Ficaram em silêncio, caminhando descalços e segurando os tênis. As ondas molhavam os pés com água gelada. Um mar de ideias revoltas batia contra os ossos do crânio de cada um. As palavras se embaralhavam no caminho até os lábios e morriam em uma espuma rala. Seguiram mais alguns passos. De tempos em tempos, o vento soprava forte e atravessava os agasalhos, limpando a espuma e deixando as palavras fluírem de novo.

– Você pensa em voltar aqui de novo… depois?

– Ah, sim, acho que sim. Minha família não deve vender a casa, vão acabar insistindo pra vir com eles nos feriados.

– Tá certo, faz bem. – Gaivotas passaram por eles. Algumas davam rasantes sobre o mar e arremetiam depois. – Qual é a história?

– Que história?

– Do livro. O Velho e o Mar.

– Ah. É muito boa. Um velho pescador, experiente, em sua luta final contra um peixe gigante. Um tubarão… ou um arenque, um peixe-espada. Sei lá. Era um peixe grande. Acho que os dois aprendem a se respeitar e morrem no final.

– Tubarão, arenque, acha que o velho morre… você lembra algo da história, afinal?

Param ao encontrarem uma concha na areia. Era uma bela concha, construída pela natureza ao longo de muito tempo. Meses, anos, séculos. A idade do objeto era um mistério, mas não reduzia sua beleza. Observaram a concha em silêncio, e depois a arremessaram com força ao mar.

– Pra ser sincero, não muito. Mas é engraçado. Tem história que você esquece os detalhes. Eles somem como se fossem escritos aqui, nessa areia. Mas a história fica. A história, sei lá, é maior que os personagens, que o que aconteceu de fato. Eu lembro que é um baita livro, que me emocionou, que valeu a pena. Isso me basta.
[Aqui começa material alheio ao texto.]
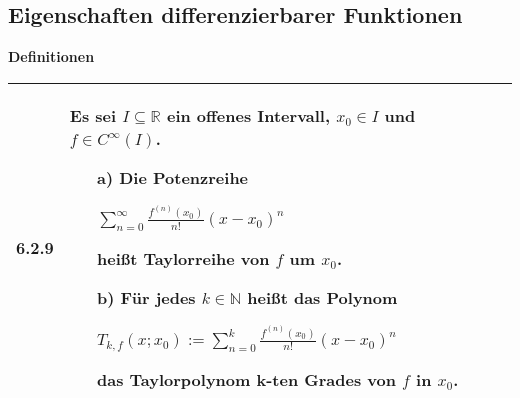     \pagebreak

\subsection{Eigenschaften differenzierbarer Funktionen}
    \noindent
    \textbf{Definitionen}
    \begin{table}[H]  
    \begin{tabularx}{\textwidth}{X m{16cm}}
        \toprule

        6.2.9 & Es sei $I \subseteq \mathbb{R}$ ein offenes Intervall, $x_0 \in I$ und $f \in C^{\infty}(I)$.
                \begin{itemize}[topsep=-0.5cm]
                    \item[a)] Die Potenzreihe \hfill \break
                                \centerline{$\sum^{\infty}_{n=0} \frac{f^{(n)}(x_0)}{n!}(x-x_0)^n$}
                                heißt \textbf{Taylorreihe} von $f$ um $x_0$.
                    \item[b)] Für jedes $k \in \mathbb{N}$ heißt das Polynom \hfill \break
                                \centerline{$T_{k,f}(x;x_0) := \sum^{k}_{n=0} \frac{f^{(n)}(x_0)}{n!}(x-x_0)^n$}
                                das \textbf{Taylorpolynom k-ten Grades} von $f$ in $x_0$.
                \end{itemize} \vspace{-0cm}  \\

        \bottomrule

    \end{tabularx}
    \end{table}

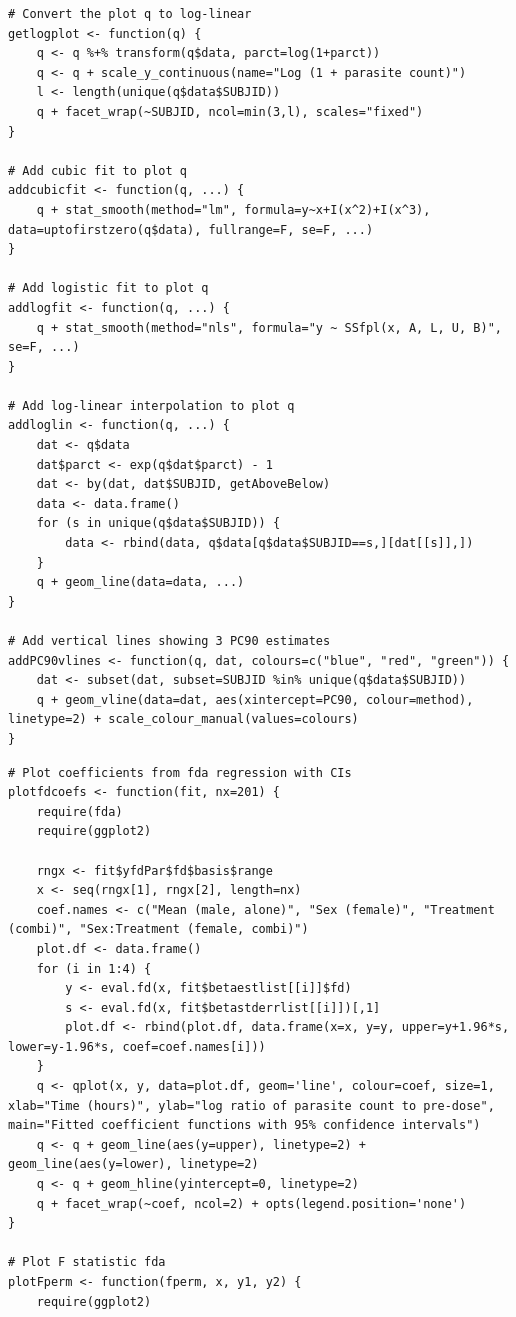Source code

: \begin{singlespace}
\begin{lstlisting}[caption=Plot all 3 PC90 methods on same plot,label=R:comparePC90]
# Convert the plot q to log-linear
getlogplot <- function(q) {
	q <- q %+% transform(q$data, parct=log(1+parct))
	q <- q + scale_y_continuous(name="Log (1 + parasite count)")
	l <- length(unique(q$data$SUBJID))
	q + facet_wrap(~SUBJID, ncol=min(3,l), scales="fixed")
}

# Add cubic fit to plot q
addcubicfit <- function(q, ...) {
	q + stat_smooth(method="lm", formula=y~x+I(x^2)+I(x^3), data=uptofirstzero(q$data), fullrange=F, se=F, ...) 
}

# Add logistic fit to plot q
addlogfit <- function(q, ...) {
	q + stat_smooth(method="nls", formula="y ~ SSfpl(x, A, L, U, B)", se=F, ...)
}

# Add log-linear interpolation to plot q
addloglin <- function(q, ...) {
	dat <- q$data
	dat$parct <- exp(q$dat$parct) - 1
	dat <- by(dat, dat$SUBJID, getAboveBelow)
	data <- data.frame()
	for (s in unique(q$data$SUBJID)) {
		data <- rbind(data, q$data[q$data$SUBJID==s,][dat[[s]],])
	}
	q + geom_line(data=data, ...)
}

# Add vertical lines showing 3 PC90 estimates
addPC90vlines <- function(q, dat, colours=c("blue", "red", "green")) {
	dat <- subset(dat, subset=SUBJID %in% unique(q$data$SUBJID))
	q + geom_vline(data=dat, aes(xintercept=PC90, colour=method), linetype=2) + scale_colour_manual(values=colours)
}
\end{lstlisting}

\begin{lstlisting}[caption=Functional data analysis plots,label=R:fdaplot]
# Plot coefficients from fda regression with CIs
plotfdcoefs <- function(fit, nx=201) {
	require(fda)
	require(ggplot2)
	
	rngx <- fit$yfdPar$fd$basis$range
	x <- seq(rngx[1], rngx[2], length=nx)
	coef.names <- c("Mean (male, alone)", "Sex (female)", "Treatment (combi)", "Sex:Treatment (female, combi)")
	plot.df <- data.frame()
	for (i in 1:4) {
		y <- eval.fd(x, fit$betaestlist[[i]]$fd)
		s <- eval.fd(x, fit$betastderrlist[[i]])[,1]
		plot.df <- rbind(plot.df, data.frame(x=x, y=y, upper=y+1.96*s, lower=y-1.96*s, coef=coef.names[i]))
	}
	q <- qplot(x, y, data=plot.df, geom='line', colour=coef, size=1, xlab="Time (hours)", ylab="log ratio of parasite count to pre-dose", main="Fitted coefficient functions with 95% confidence intervals")
	q <- q + geom_line(aes(y=upper), linetype=2) + geom_line(aes(y=lower), linetype=2)
	q <- q + geom_hline(yintercept=0, linetype=2)
	q + facet_wrap(~coef, ncol=2) + opts(legend.position='none')
}

# Plot F statistic fda
plotFperm <- function(fperm, x, y1, y2) {
	require(ggplot2)
	

\end{lstlisting}
\end{singlespace}
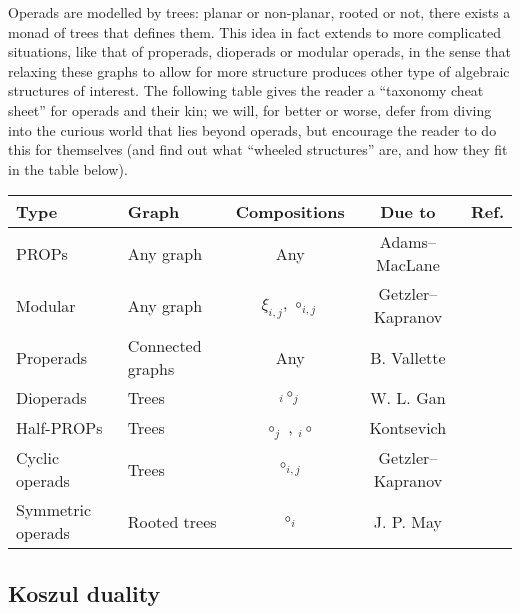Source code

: Operads are modelled by trees: planar or
non-planar, rooted or not, there exists a monad
of trees that defines them. This idea
 in fact extends
to more complicated situations, like that of
properads, dioperads or modular operads,
in the sense that relaxing these
graphs to allow for more structure 
produces other type of algebraic structures
of interest. The following table
gives the reader a ``taxonomy cheat sheet''
for operads and their kin; we will, for better
or worse, defer from diving into the curious
world that lies beyond operads, but encourage
the reader to do this for themselves (and find
out what ``wheeled structures'' are, and how
they fit in the table below).

\begin{center}
\begin{tabular}{@{}llccr@{}} 

\toprule
Type 				& Graph 			& Compositions					& Due to 			& Ref.						\\
\midrule
PROPs 				& Any graph 		& Any  							& Adams--MacLane 	& \\
Modular 			& Any graph 		& $\xi_{i,j}$, $\circ_{i,j}$	& Getzler--Kapranov & \cite{Getzler1998}		\\ 
Properads 			& Connected graphs	& Any 							& B. Vallette 		& \cite{Vallette2004}		\\
Dioperads 			& Trees 			& ${}_i\circ_j$ 				& W. L. Gan 		& \cite{Gan2003}			\\
Half-PROPs 			& Trees 			& $\circ_j$ , ${}_i\circ$ 		& Kontsevich\footnotemark 	& \cite{Markl2007}	\\ 
Cyclic operads 		& Trees 			& $\circ_{i,j}$ 				& Getzler--Kapranov & \cite{Kajiura2008}		\\ 
Symmetric operads 	& Rooted trees 		& $\circ_i$  					& J. P. May			& \cite{May1972}			\\ 
\bottomrule
	\end{tabular}
		\end{center}

\subsection{Koszul duality}
 

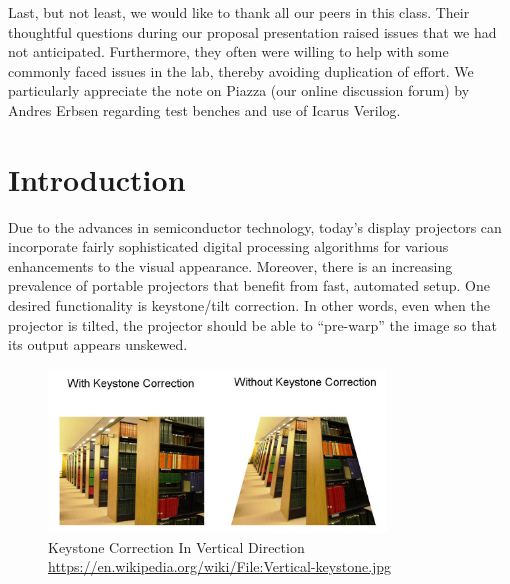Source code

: \documentclass{article}
\begin{document}
Last, but not least, we would like to thank all our peers in this class.
Their thoughtful questions during our proposal presentation raised issues that we had not anticipated.
Furthermore, they often were willing to help with some commonly faced issues in the lab, thereby avoiding duplication of effort.
We particularly appreciate the note on Piazza (our online discussion forum) by Andres Erbsen regarding test benches and use of Icarus Verilog.
\newpage

\tableofcontents
\newpage

\section{Introduction}
Due to the advances in semiconductor technology,
today's display projectors can incorporate fairly sophisticated digital processing algorithms for various enhancements to the visual appearance.
Moreover, there is an increasing prevalence of portable projectors that benefit from fast, automated setup.
One desired functionality is keystone/tilt correction.
In other words, even when the projector is tilted, the projector should be able to ``pre-warp'' the image so that its output appears unskewed.
\begin{center}
\begin{figure}[h!]
    \caption{Keystone Correction In Vertical Direction \url{https://en.wikipedia.org/wiki/File:Vertical-keystone.jpg}}
\includegraphics[width=0.8\textwidth]{./img/keystone}
\end{figure}
\end{center}
\end{document}
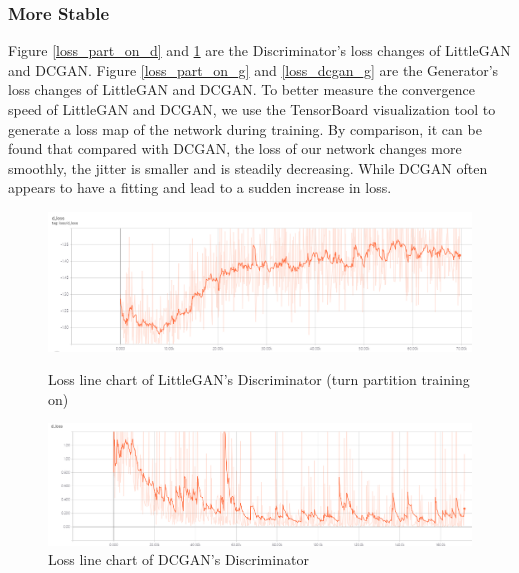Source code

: \subsubsection*{More Stable}
Figure \ref{loss_part_on_d} and \ref{loss_dcgan_d} are the Discriminator's loss changes of LittleGAN and DCGAN.
Figure \ref{loss_part_on_g} and \ref{loss_dcgan_g} are the Generator's loss changes of LittleGAN and DCGAN.
To better measure the convergence speed of LittleGAN and DCGAN, we use the TensorBoard visualization tool to generate a loss map of the network during training.
By comparison, it can be found that compared with DCGAN, the loss of our network changes more smoothly, the jitter is smaller and is steadily decreasing.
While DCGAN often appears to have a fitting and lead to a sudden increase in loss.

\begin{figure}
    \begin{minipage}[t]{0.49\linewidth}
        \centering
        \includegraphics[width=\textwidth]{figures/loss_part_on_d.png}
        \caption{Loss line chart of LittleGAN's Discriminator (turn partition training on)}
        \label{loss_part_on_d}
    \end{minipage}
        \hfill
    \begin{minipage}[t]{0.49\linewidth}
        \centering
        \includegraphics[width=\textwidth]{figures/loss_dcgan_d.png}
        \caption{Loss line chart of DCGAN's Discriminator}
        \label{loss_dcgan_d}
    \end{minipage}
\end{figure}

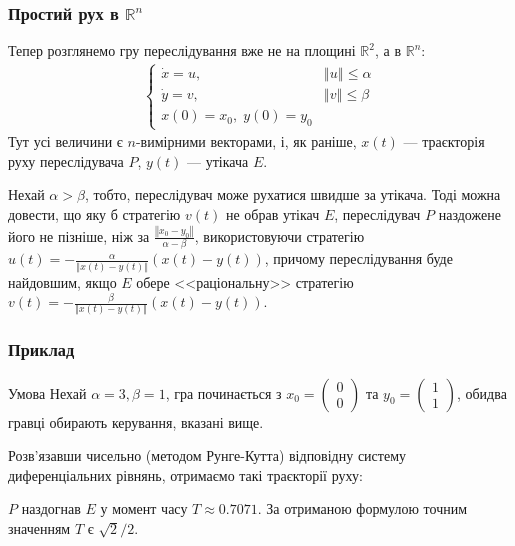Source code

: \documentclass[10pt,pdf,aspectratio=169]{beamer}
\newcommand{\R}{\mathbb{R}}
\renewcommand{\d}[1]{\dot{#1}}
\newcommand{\norm}[1]{\left\Vert #1 \right\Vert}
\begin{document}
    \begin{frame}
        \frametitle{Простий рух в $\R^n$}
    
        Тепер розглянемо гру переслідування вже не на площині $\R^2$, а в $\R^n$:
        \begin{gather*}
            \begin{cases}
                \d{x} = u, & \norm{u} \leq \alpha \\
                \d{y} = v, & \norm{v} \leq \beta \\
                x(0) = x_0, \; y(0) = y_0
            \end{cases}
        \end{gather*}
        Тут усі величини є $n$-вимірними векторами, і, як раніше, $x(t)$ --- траєкторія
        руху переслідувача $P$, $y(t)$ --- утікача $E$.
    
        Нехай $\alpha > \beta$, тобто, переслідувач може рухатися швидше за утікача. 
        Тоді можна довести, що яку б стратегію $v(t)$ не обрав утікач $E$, переслідувач $P$ наздожене його не пізніше,
        ніж за $\frac{\norm{x_0 - y_0}}{\alpha - \beta}$, використовуючи стратегію $u(t) = - \frac{\alpha}{\norm{x(t) - y(t)}} (x(t) - y(t))$,
        причому переслідування буде найдовшим, якщо $E$ обере <<раціональну>> стратегію $v(t) = - \frac{\beta}{\norm{x(t) - y(t)}} (x(t) - y(t))$.

    \end{frame}
    \begin{frame}
        \frametitle{Приклад}
    
        \begin{block}{Умова}
            Нехай $\alpha = 3, \beta = 1$, гра починається з $x_0 = \begin{pmatrix}
                0 \\ 0
            \end{pmatrix}$ та $y_0 = \begin{pmatrix}
                1 \\ 1
            \end{pmatrix}$, обидва гравці обирають керування, вказані вище.
        \end{block}
        Розв'язавши чисельно (методом Рунге-Кутта) відповідну систему диференціальних рівнянь, отримаємо
        такі траєкторії руху:
        \begin{center}
            \resizebox{120pt}{!}{
                
            }
        \end{center}
        $P$ наздогнав $E$ у момент часу $T \approx 0.7071$. За отриманою формулою точним значенням $T$ є $\sqrt{2}/2$.
    \end{frame}
\end{document}
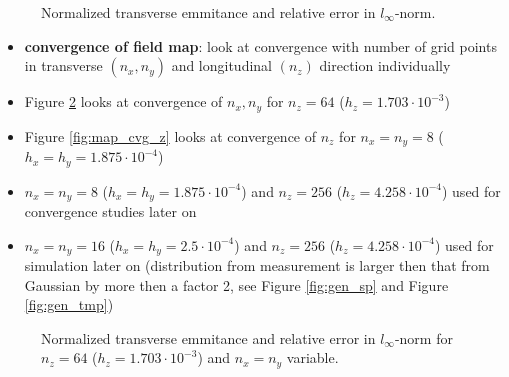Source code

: \begin{center}
\begin{figure}[H]
   \begin{subfigure}{0.4\textwidth}
      
   \end{subfigure}
   \qquad \qquad \qquad
   \begin{subfigure}{0.4\textwidth}
      
   \end{subfigure}
   \caption{Normalized transverse emmitance and relative error in $l_\infty$-norm.}
   \label{fig:int_cvg}
\end{figure}
\end{center}

\newpage

\begin{itemize}
   \item \textbf{convergence of field map}: look at convergence with number of grid points in transverse $(n_x, n_y)$ and longitudinal $(n_z)$ direction individually
   \item Figure \ref{fig:map_cvg_xy} looks at convergence of $n_x, n_y$ for $n_z=64$ ($h_z=1.703 \cdot 10^{-3}$)
   \item Figure \ref{fig:map_cvg_z} looks at convergence of $n_z$ for $n_x=n_y=8$ ($h_x=h_y=1.875 \cdot 10^{-4}$)
   \item $n_x=n_y=8$ ($h_x=h_y=1.875 \cdot 10^{-4}$) and $n_z=256$ ($h_z=4.258 \cdot 10^{-4}$) used for convergence studies later on
   \item $n_x=n_y=16$ ($h_x=h_y=2.5 \cdot 10^{-4}$) and $n_z=256$ ($h_z=4.258 \cdot 10^{-4}$) used for simulation later on (distribution from measurement is larger then that from Gaussian by more then a factor 2, see Figure \ref{fig:gen_sp} and Figure \ref{fig:gen_tmp})
\end{itemize}

\begin{center}
\begin{figure}[H]
   \begin{subfigure}{0.4\textwidth}
      
   \end{subfigure}
   \qquad \qquad \qquad
   \begin{subfigure}{0.4\textwidth}
      
   \end{subfigure}
   \caption{Normalized transverse emmitance and relative error in $l_\infty$-norm for $n_z=64$ ($h_z=1.703 \cdot 10^{-3}$) and $n_x=n_y$ variable.}
   \label{fig:map_cvg_xy}
\end{figure}
\end{center}

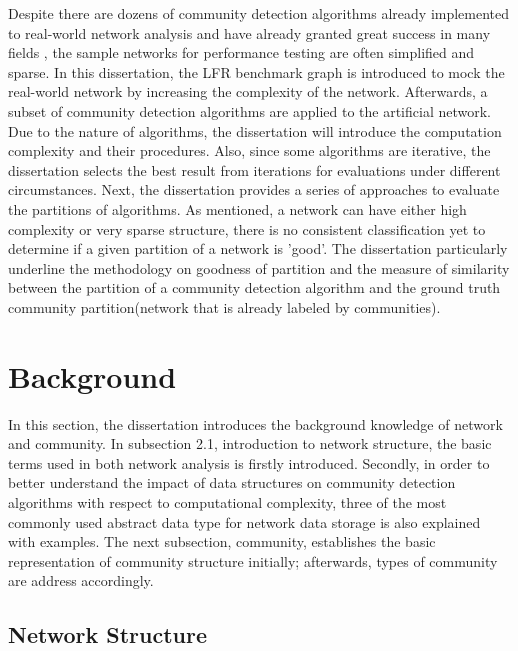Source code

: \documentclass[12pt]{article}
\begin{document}
Despite there are dozens of community detection algorithms already implemented to real-world network analysis and have already granted great success in many fields \cite{2,3}, the sample networks for performance testing are often simplified and sparse. In this dissertation, the LFR benchmark graph is introduced to mock the real-world network by increasing the complexity of the network. Afterwards, a subset of community detection algorithms are applied to the artificial network. Due to the nature of algorithms, the dissertation will introduce the computation complexity and their procedures. Also, since some algorithms are iterative, the dissertation selects the best result from iterations for evaluations under different circumstances. Next, the dissertation provides a series of approaches to evaluate the partitions of algorithms. As mentioned, a network can have either high complexity or very sparse structure, there is no consistent classification yet to determine if a given partition of a network is 'good'. The dissertation particularly underline the methodology on goodness of partition and the measure of similarity between the partition of a community detection algorithm and the ground truth community partition(network that is already labeled by communities).

\section{Background}

In this section, the dissertation introduces the background knowledge of network and community. In subsection 2.1, introduction to network structure, the basic terms used in both network analysis is firstly introduced. Secondly, in order to better understand the impact of data structures on community detection algorithms with respect to computational complexity, three of the most commonly used abstract data type for network data storage is also explained with examples. The next subsection, community, establishes the basic representation of community structure initially; afterwards, types of community are address accordingly.

\subsection{Network Structure}
\end{document}
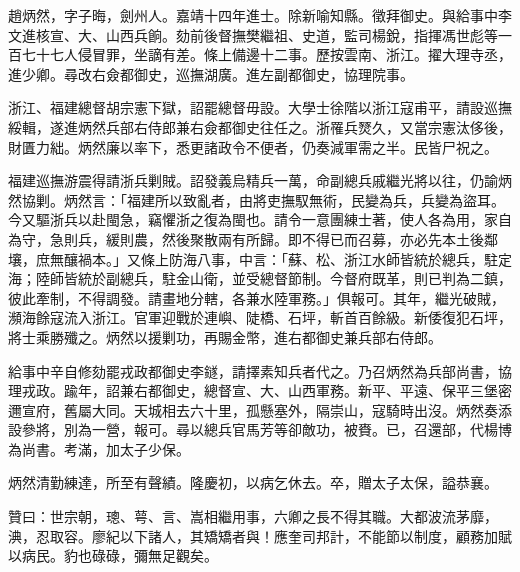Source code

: \begin{pinyinscope}
趙炳然，字子晦，劍州人。嘉靖十四年進士。除新喻知縣。徵拜御史。與給事中李文進核宣、大、山西兵餉。劾前後督撫樊繼祖、史道，監司楊銳，指揮馮世彪等一百七十七人侵冒罪，坐謫有差。條上備邊十二事。歷按雲南、浙江。擢大理寺丞，進少卿。尋改右僉都御史，巡撫湖廣。進左副都御史，協理院事。

浙江、福建總督胡宗憲下獄，詔罷總督毋設。大學士徐階以浙江寇甫平，請設巡撫綏輯，遂進炳然兵部右侍郎兼右僉都御史往任之。浙罹兵燹久，又當宗憲汰侈後，財匱力絀。炳然廉以率下，悉更諸政令不便者，仍奏減軍需之半。民皆尸祝之。

福建巡撫游震得請浙兵剿賊。詔發義烏精兵一萬，命副總兵戚繼光將以往，仍諭炳然協剿。炳然言：「福建所以致亂者，由將吏撫馭無術，民變為兵，兵變為盜耳。今又驅浙兵以赴閩急，竊懼浙之復為閩也。請令一意團練士著，使人各為用，家自為守，急則兵，緩則農，然後聚散兩有所歸。即不得已而召募，亦必先本土後鄰壤，庶無釀禍本。」又條上防海八事，中言：「蘇、松、浙江水師皆統於總兵，駐定海；陸師皆統於副總兵，駐金山衛，並受總督節制。今督府既革，則已判為二鎮，彼此牽制，不得調發。請畫地分轄，各兼水陸軍務。」俱報可。其年，繼光破賊，瀕海餘寇流入浙江。官軍迎戰於連嶼、陡橋、石坪，斬首百餘級。新倭復犯石坪，將士乘勝殲之。炳然以援剿功，再賜金幣，進右都御史兼兵部右侍郎。

給事中辛自修劾罷戎政都御史李鐩，請擇素知兵者代之。乃召炳然為兵部尚書，協理戎政。踰年，詔兼右都御史，總督宣、大、山西軍務。新平、平遠、保平三堡密邇宣府，舊屬大同。天城相去六十里，孤懸塞外，隔崇山，寇騎時出沒。炳然奏添設參將，別為一營，報可。尋以總兵官馬芳等卻敵功，被賚。已，召還部，代楊博為尚書。考滿，加太子少保。

炳然清勤練達，所至有聲績。隆慶初，以病乞休去。卒，贈太子太保，謚恭襄。

贊曰：世宗朝，璁、萼、言、嵩相繼用事，六卿之長不得其職。大都波流茅靡，淟，忍取容。廖紀以下諸人，其矯矯者與！應奎司邦計，不能節以制度，顧務加賦以病民。豹也碌碌，彌無足觀矣。


\end{pinyinscope}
– Te entendo. As pessoas passam, as histórias ficam. Servem pra lembrar do que é importante e esquecer o que é só firula.

– Os lugares também. Essa praia. É só um lugar. Mas também é a história que cada um viveu aqui.

– E acabou que, depois de todos esses anos, não achei um puto de um cavalo marinho.

– Se um dia eu achar, eu te aviso.

– Se eu achar um por lá eu te aviso também.

O barulho das gaivotas em voo fez com que os dois olhassem para o céu cinzento. Assim ficaram por um tempo, observando o padrão de voo das aves.

– Será que tem? Será que dá pra montar em cavalo marinho? Um cavalo marinho voador? Que cospe fogo?

– Isso tá mais pra dragão –  riu. – Mas talvez, quem sabe? Eu pergunto assim que chegar e te conto.

Subiram em silêncio em umas pedras no canto da praia, ajudando-se para escalar a rocha escorregadia e úmida.

– Tu vai puxar meu pé, aparecer no espelho do banheiro, ficar me chamando no final de um corredor escuro, essas coisas?

– Com certeza… tipo Freddy Krueger. Vou te azucrinar em forma de arenque.

– Falando nisso, o que é aquilo? – disse, apontado para algo em alto mar.

– Sei lá… será que é um tubarão?

– Cavalo marinho não é, lamento.

– Será um peixe-espada?

– Faz muita diferença pra história?

– Faz não.

– Faz não.

Ficaram olhando o suposto tubarão no mar. Então riram juntos, como o fizeram em muitos verões e invernos. E como jamais fariam novamente.

Ouça Vento no Litoral, da Legião Urbana, que inspirou este conto.